## Data listing:

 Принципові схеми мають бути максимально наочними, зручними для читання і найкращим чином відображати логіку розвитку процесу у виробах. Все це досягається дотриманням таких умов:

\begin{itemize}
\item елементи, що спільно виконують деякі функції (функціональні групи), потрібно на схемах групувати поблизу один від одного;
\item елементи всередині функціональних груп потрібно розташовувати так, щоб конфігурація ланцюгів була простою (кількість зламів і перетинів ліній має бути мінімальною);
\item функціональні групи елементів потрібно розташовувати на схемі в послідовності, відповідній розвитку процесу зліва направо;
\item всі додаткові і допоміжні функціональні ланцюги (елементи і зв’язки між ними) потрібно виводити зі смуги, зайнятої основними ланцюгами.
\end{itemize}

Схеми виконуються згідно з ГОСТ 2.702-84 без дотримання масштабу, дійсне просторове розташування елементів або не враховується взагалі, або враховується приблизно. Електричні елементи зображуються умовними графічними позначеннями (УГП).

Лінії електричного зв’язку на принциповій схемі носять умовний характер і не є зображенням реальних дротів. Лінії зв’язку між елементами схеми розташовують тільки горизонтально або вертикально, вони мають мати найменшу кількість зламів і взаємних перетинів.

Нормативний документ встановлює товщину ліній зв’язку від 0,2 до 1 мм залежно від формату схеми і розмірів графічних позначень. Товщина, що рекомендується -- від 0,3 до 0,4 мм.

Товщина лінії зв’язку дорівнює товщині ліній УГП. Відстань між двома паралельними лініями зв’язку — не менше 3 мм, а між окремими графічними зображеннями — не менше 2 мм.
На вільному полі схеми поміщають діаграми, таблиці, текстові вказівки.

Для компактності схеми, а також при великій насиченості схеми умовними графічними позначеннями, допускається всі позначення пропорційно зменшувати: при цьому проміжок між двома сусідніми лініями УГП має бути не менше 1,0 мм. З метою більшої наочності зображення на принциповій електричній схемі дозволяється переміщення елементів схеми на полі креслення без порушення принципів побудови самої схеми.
---
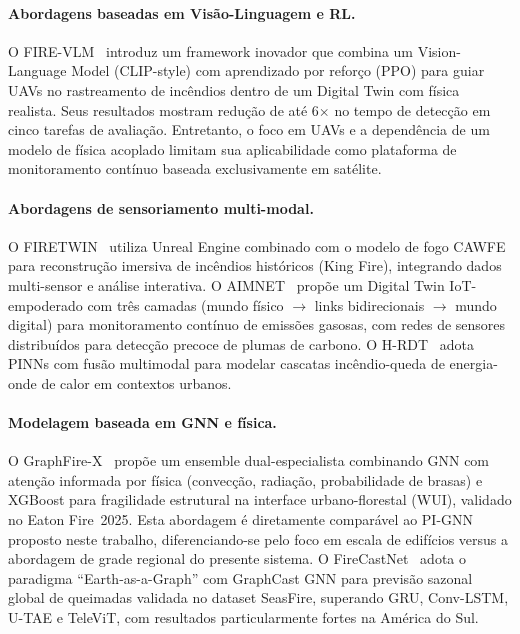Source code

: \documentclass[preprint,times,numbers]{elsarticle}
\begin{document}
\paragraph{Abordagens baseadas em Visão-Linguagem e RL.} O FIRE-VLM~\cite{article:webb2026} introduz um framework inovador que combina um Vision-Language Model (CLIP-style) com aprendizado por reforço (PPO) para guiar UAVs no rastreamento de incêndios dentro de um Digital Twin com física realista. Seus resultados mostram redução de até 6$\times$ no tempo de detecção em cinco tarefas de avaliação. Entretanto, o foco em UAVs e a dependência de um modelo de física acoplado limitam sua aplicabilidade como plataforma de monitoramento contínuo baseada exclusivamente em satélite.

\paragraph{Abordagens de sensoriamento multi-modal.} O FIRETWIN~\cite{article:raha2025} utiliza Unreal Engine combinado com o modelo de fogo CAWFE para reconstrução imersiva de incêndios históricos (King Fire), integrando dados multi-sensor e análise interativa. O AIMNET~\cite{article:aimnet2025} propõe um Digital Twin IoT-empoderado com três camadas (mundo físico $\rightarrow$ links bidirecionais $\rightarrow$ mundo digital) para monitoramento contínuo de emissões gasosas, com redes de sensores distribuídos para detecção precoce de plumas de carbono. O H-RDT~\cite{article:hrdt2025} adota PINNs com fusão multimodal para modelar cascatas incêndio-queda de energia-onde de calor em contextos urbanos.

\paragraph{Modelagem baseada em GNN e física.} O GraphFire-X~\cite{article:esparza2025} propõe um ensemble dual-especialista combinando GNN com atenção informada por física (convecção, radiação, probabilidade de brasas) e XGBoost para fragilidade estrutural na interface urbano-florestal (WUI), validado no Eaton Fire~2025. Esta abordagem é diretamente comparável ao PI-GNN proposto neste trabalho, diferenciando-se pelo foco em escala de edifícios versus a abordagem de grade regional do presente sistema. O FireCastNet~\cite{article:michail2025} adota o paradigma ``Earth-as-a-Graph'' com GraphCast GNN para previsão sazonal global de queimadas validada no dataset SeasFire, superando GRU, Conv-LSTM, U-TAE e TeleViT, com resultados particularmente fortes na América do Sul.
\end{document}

## Task directions:
Whenever the word "лініями" shows up in a line of the entries above, copy that line.

## The answer:
Товщина лінії зв’язку дорівнює товщині ліній УГП. Відстань між двома паралельними лініями зв’язку — не менше 3 мм, а між окремими графічними зображеннями — не менше 2 мм.
Для компактності схеми, а також при великій насиченості схеми умовними графічними позначеннями, допускається всі позначення пропорційно зменшувати: при цьому проміжок між двома сусідніми лініями УГП має бути не менше 1,0 мм. З метою більшої наочності зображення на принциповій електричній схемі дозволяється переміщення елементів схеми на полі креслення без порушення принципів побудови самої схеми.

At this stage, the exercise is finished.